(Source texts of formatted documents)
---+---
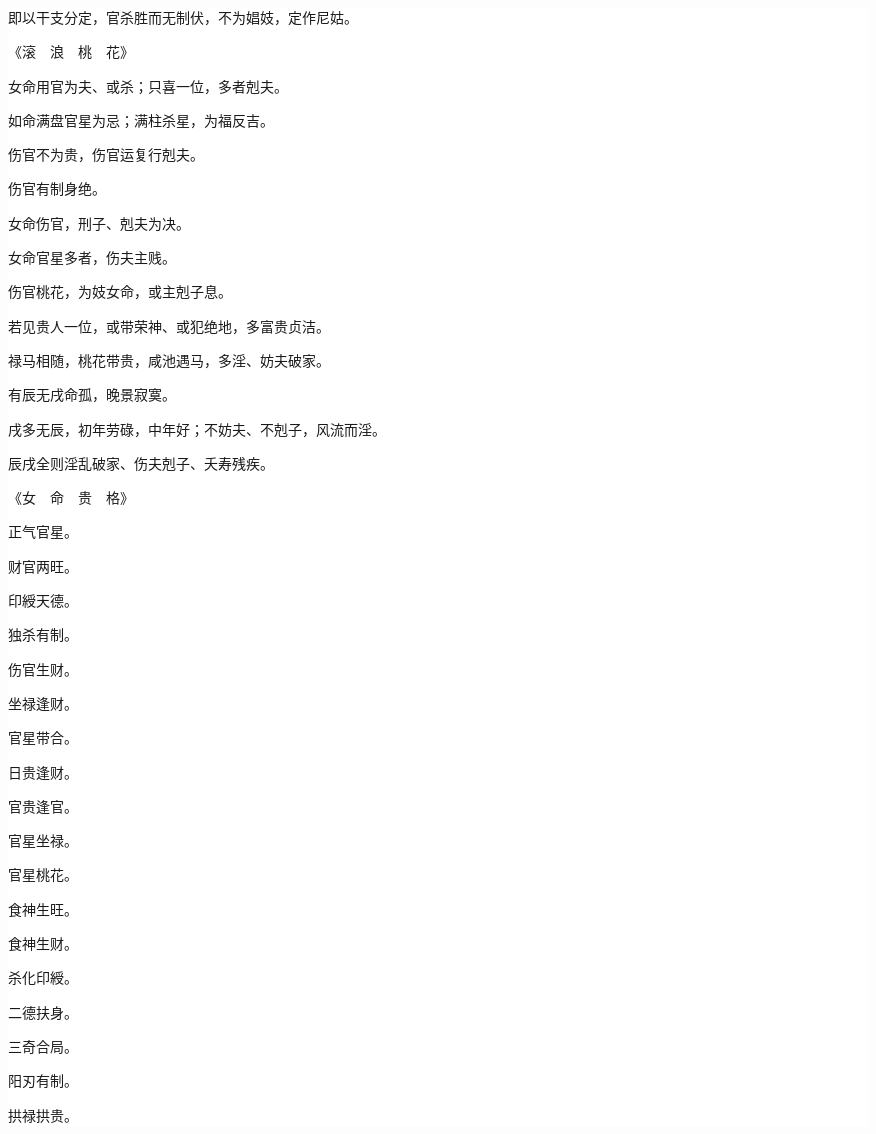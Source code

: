 即以干支分定，官杀胜而无制伏，不为娼妓，定作尼姑。  

《滚　浪　桃　花》  

女命用官为夫、或杀；只喜一位，多者剋夫。  

如命满盘官星为忌；满柱杀星，为福反吉。  

伤官不为贵，伤官运复行剋夫。  

伤官有制身绝。  

女命伤官，刑子、剋夫为决。  

女命官星多者，伤夫主贱。  

伤官桃花，为妓女命，或主剋子息。  

若见贵人一位，或带荣神、或犯绝地，多富贵贞洁。  

禄马相随，桃花带贵，咸池遇马，多淫、妨夫破家。  

有辰无戌命孤，晚景寂寞。  

戌多无辰，初年劳碌，中年好；不妨夫、不剋子，风流而淫。  

辰戌全则淫乱破家、伤夫剋子、夭寿残疾。  

《女　命　贵　格》  

正气官星。  

财官两旺。  

印綬天德。  

独杀有制。  

伤官生财。  

坐禄逢财。  

官星带合。  

日贵逢财。  

官贵逢官。  

官星坐禄。  

官星桃花。  

食神生旺。  

食神生财。  

杀化印綬。  

二德扶身。  

三奇合局。  

阳刃有制。  

拱禄拱贵。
---+---
:: What is being asked ::
Only the lines from the one containing "禄马相随，桃花带贵，咸池遇马，多淫、妨夫破家。" through the end of the entries above should be written out, exactly and in full.

:: Solved problem ::
禄马相随，桃花带贵，咸池遇马，多淫、妨夫破家。  

有辰无戌命孤，晚景寂寞。  

戌多无辰，初年劳碌，中年好；不妨夫、不剋子，风流而淫。  

辰戌全则淫乱破家、伤夫剋子、夭寿残疾。  

《女　命　贵　格》  

正气官星。  

财官两旺。  

印綬天德。  

独杀有制。  

伤官生财。  

坐禄逢财。  

官星带合。  

日贵逢财。  

官贵逢官。  

官星坐禄。  

官星桃花。  

食神生旺。  

食神生财。  

杀化印綬。  

二德扶身。  

三奇合局。  

阳刃有制。  

拱禄拱贵。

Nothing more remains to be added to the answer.